Wyoming combines 1,000-year dynasty trusts with the nation’s strongest limited liability company (LLC) protections. As the first state to codify LLCs in 1977, Wyoming provides that charging orders are the exclusive creditor remedy even for single-member LLCs. For clients holding significant assets through business entities, combining Wyoming’s entity law with a South Dakota or Nevada trust creates layered protection.

Ohio offers perpetual trust duration and the nation’s shortest statute of limitations for fraudulent transfers at just 18 months. Tennessee permits 360-year trusts with favorable asset protection provisions. New Hampshire allows perpetual trusts and has no state income tax, though its trust industry infrastructure is less developed than the leading states.

Software Limitations

Here’s where advisors must recognize the boundaries of technology. Estate-planning software can efficiently generate documents and identify planning opportunities, but it can’t advise clients on which state best serves their unique circumstances. That determination requires understanding the client’s complete financial picture, family dynamics, litigation exposure, business interests and long-term objectives.

A client with significant creditor concerns may need Nevada’s unmatched asset protection. A family prioritizing multigenerational privacy might favor South Dakota’s automatic court sealing. An entrepreneur with complex LLC structures could benefit from Wyoming’s entity protections combined with another state’s trust advantages. These decisions require attorney judgment that software simply can’t replicate.

The Advisor’s Role

Advisors working with HNW and UHNW clients shouldn’t ask whether to involve specialized legal counsel, but when. The complexity of selecting optimal trust jurisdictions, structuring dynasty trusts and coordinating with corporate trustees demands expertise that goes beyond standard estate planning.

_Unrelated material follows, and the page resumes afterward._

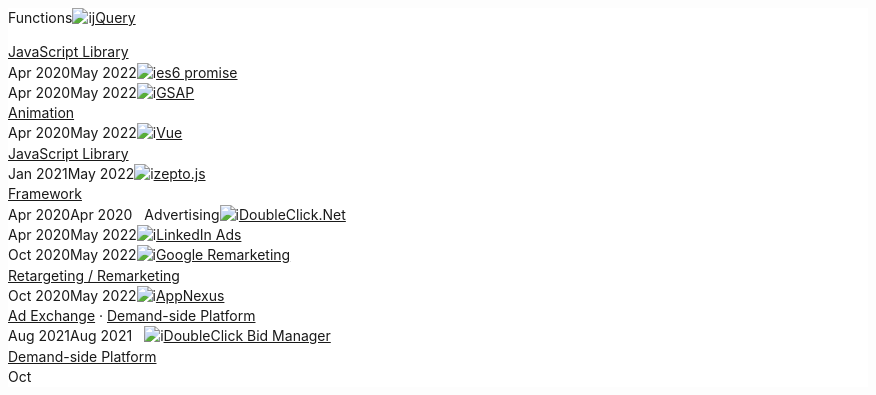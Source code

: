 Functions</td><td class="font-weight-bold" style="border-top:0;"></td><td class="font-weight-bold" style="border-top:0;"></td><td style="width:40px;border-top:0"></td></tr><tr class=" free est"><td><img data-src="https://dbsikz63q4tyx.cloudfront.net/thumb/c0-e6-2d-48-3z-ed/n" alt="i" class="align-top ll sic visible" src="https://dbsikz63q4tyx.cloudfront.net/thumb/c0-e6-2d-48-3z-ed/n"></td><td class=""><a href="https://trends.builtwith.com/javascript/jQuery" class="">jQuery</a><div class="small"><a class="text-muted" href="https://trends.builtwith.com/javascript/javascript-library">JavaScript Library</a></div></td><td class="">Apr 2020</td><td class="">May 2022</td><td class=""></td></tr><tr class=" free est"><td><img data-src="https://d2uu9ep1796sii.cloudfront.net/thumb/jc-1c-6d-29-58-47/n" alt="i" class="align-top ll sic visible" src="https://d2uu9ep1796sii.cloudfront.net/thumb/jc-1c-6d-29-58-47/n"></td><td class=""><a href="https://trends.builtwith.com/javascript/es6-promise" class="">es6 promise</a><div class="small"></div></td><td class="">Apr 2020</td><td class="">May 2022</td><td class=""></td></tr><tr class=" free est"><td><img data-src="https://d3dpwkknyrpnnn.cloudfront.net/thumb/4d-7c-6j-dq-0d-qe/n" alt="i" class="align-top ll sic visible" src="https://d3dpwkknyrpnnn.cloudfront.net/thumb/4d-7c-6j-dq-0d-qe/n"></td><td class=""><a href="https://trends.builtwith.com/javascript/GSAP" class="">GSAP</a><div class="small"><a class="text-muted" href="https://trends.builtwith.com/javascript/animation">Animation</a></div></td><td class="">Apr 2020</td><td class="">May 2022</td><td class=""></td></tr><tr class=" free est"><td><img data-src="https://d1nywwyphm5jsu.cloudfront.net/thumb/19-04-q6-12-0z-d4/n" alt="i" class="align-top ll sic visible" src="https://d1nywwyphm5jsu.cloudfront.net/thumb/19-04-q6-12-0z-d4/n"></td><td class=""><a href="https://trends.builtwith.com/javascript/Vue" class="">Vue</a><div class="small"><a class="text-muted" href="https://trends.builtwith.com/javascript/javascript-library">JavaScript Library</a></div></td><td class="">Jan 2021</td><td class="">May 2022</td><td class=""></td></tr><tr class="old free est"><td><img data-src="https://d2p0do391m6o41.cloudfront.net/thumb/37-c5-d0-7q-ee-d7/n" alt="i" class="align-top ll sic visible" src="https://d2p0do391m6o41.cloudfront.net/thumb/37-c5-d0-7q-ee-d7/n"></td><td class="bg-light text-muted"><a href="https://trends.builtwith.com/javascript/zepto.js" class="text-muted">zepto.js</a><div class="small"><a class="text-muted" href="https://trends.builtwith.com/javascript/framework">Framework</a></div></td><td class="bg-light text-muted">Apr 2020</td><td class="bg-light text-muted">Apr 2020</td><td class="bg-light text-muted"><svg class="icon icon-removed" style="width:12px;height:12px;"><use xlink:href="#icon-removed"></use></svg></td></tr><tr style="border-top:0;" class="est free"><td style="width:12px;border-top:0"></td><td class="font-weight-bold pt-2" style="border-top:0;">Advertising</td><td class="font-weight-bold" style="border-top:0;"></td><td class="font-weight-bold" style="border-top:0;"></td><td style="width:40px;border-top:0"></td></tr><tr class=" free est"><td><img data-src="https://d2p0do391m6o41.cloudfront.net/thumb/38-3j-0j-8e-e8-e9/n" alt="i" class="align-top ll sic visible" src="https://d2p0do391m6o41.cloudfront.net/thumb/38-3j-0j-8e-e8-e9/n"></td><td class=""><a href="https://trends.builtwith.com/ads/DoubleClick.Net" class="">DoubleClick.Net</a><div class="small"></div></td><td class="">Apr 2020</td><td class="">May 2022</td><td class=""></td></tr><tr class=" free est"><td><img data-src="https://dbsikz63q4tyx.cloudfront.net/thumb/5e-84-27-e3-0j-63/n" alt="i" class="align-top ll sic visible" src="https://dbsikz63q4tyx.cloudfront.net/thumb/5e-84-27-e3-0j-63/n"></td><td class=""><a href="https://trends.builtwith.com/ads/LinkedIn-Ads" class="">LinkedIn Ads</a><div class="small"></div></td><td class="">Oct 2020</td><td class="">May 2022</td><td class=""></td></tr><tr class=" free est"><td><img data-src="https://d1nywwyphm5jsu.cloudfront.net/thumb/58-01-d6-97-35-4z/n" alt="i" class="align-top ll sic visible" src="https://d1nywwyphm5jsu.cloudfront.net/thumb/58-01-d6-97-35-4z/n"></td><td class=""><a href="https://trends.builtwith.com/ads/Google-Remarketing" class="">Google Remarketing</a><div class="small"><a class="text-muted" href="https://trends.builtwith.com/ads/retargeting---remarketing">Retargeting / Remarketing</a></div></td><td class="">Oct 2020</td><td class="">May 2022</td><td class=""></td></tr><tr class="old free est"><td><img data-src="https://d2uu9ep1796sii.cloudfront.net/thumb/8d-j3-8c-12-d3-93/n" alt="i" class="align-top ll sic visible" src="https://d2uu9ep1796sii.cloudfront.net/thumb/8d-j3-8c-12-d3-93/n"></td><td class="bg-light text-muted"><a href="https://trends.builtwith.com/ads/AppNexus" class="text-muted">AppNexus</a><div class="small"><a class="text-muted" href="https://trends.builtwith.com/ads/ad-exchange">Ad Exchange</a> · <a class="text-muted" href="https://trends.builtwith.com/ads/demand-side-platform">Demand-side Platform</a></div></td><td class="bg-light text-muted">Aug 2021</td><td class="bg-light text-muted">Aug 2021</td><td class="bg-light text-muted"><svg class="icon icon-removed" style="width:12px;height:12px;"><use xlink:href="#icon-removed"></use></svg></td></tr><tr class="old free est"><td><img data-src="https://dbsikz63q4tyx.cloudfront.net/thumb/2e-63-73-46-c2-dd/n" alt="i" class="align-top ll sic visible" src="https://dbsikz63q4tyx.cloudfront.net/thumb/2e-63-73-46-c2-dd/n"></td><td class="bg-light text-muted"><a href="https://trends.builtwith.com/ads/DoubleClick-Bid-Manager" class="text-muted">DoubleClick Bid Manager</a><div class="small"><a class="text-muted" href="https://trends.builtwith.com/ads/demand-side-platform">Demand-side Platform</a></div></td><td class="bg-light text-muted">Oct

For example, when advisors identify clients who might benefit from South Dakota’s perpetual trusts, Nevada’s creditor protection or Delaware’s judicial sophistication, they can connect those clients with attorneys who understand the nuances of each jurisdiction. This collaboration ensures clients receive both technological efficiency and specialized legal guidance. Attorneys will often work closely with trust companies that understand how to efficiently and effectively administer trusts in that state. 

Looking Ahead

The competition among trust-friendly states continues to intensify. Florida recently extended its maximum trust duration from 360 years to 1,000 years. Texas expanded to 300 years in 2021. Oklahoma enacted comprehensive trust reform in 2024. As more states recognize the economic benefits of attracting trust business, the landscape will continue to evolve.

This competitive environment creates both opportunity and responsibility for advisors. Clients with millions of dollars in assets deserve consideration of whether their current trust jurisdiction serves their interests. Those with substantially greater wealth almost certainly warrant a detailed analysis. The combination of smart software tools and knowledgeable attorneys makes that analysis more accessible than ever.

Estate-planning software should provide a financial advisor with three options for ensuring their clients’ estate plans are complete:

  1. Get straightforward client estate plans done where there are no generational wealth concerns, disinherited children or other red flags.

  2. Use these tools while looping in an estate-planning attorney, either on the front- or back-end, to handle a more complex issue that requires legal guidance.

  3. Know when to refer their clients to an attorney, especially if an advisor ever feels like the client is demanding that they provide legal advice and won’t digest any educational materials to make their own choices.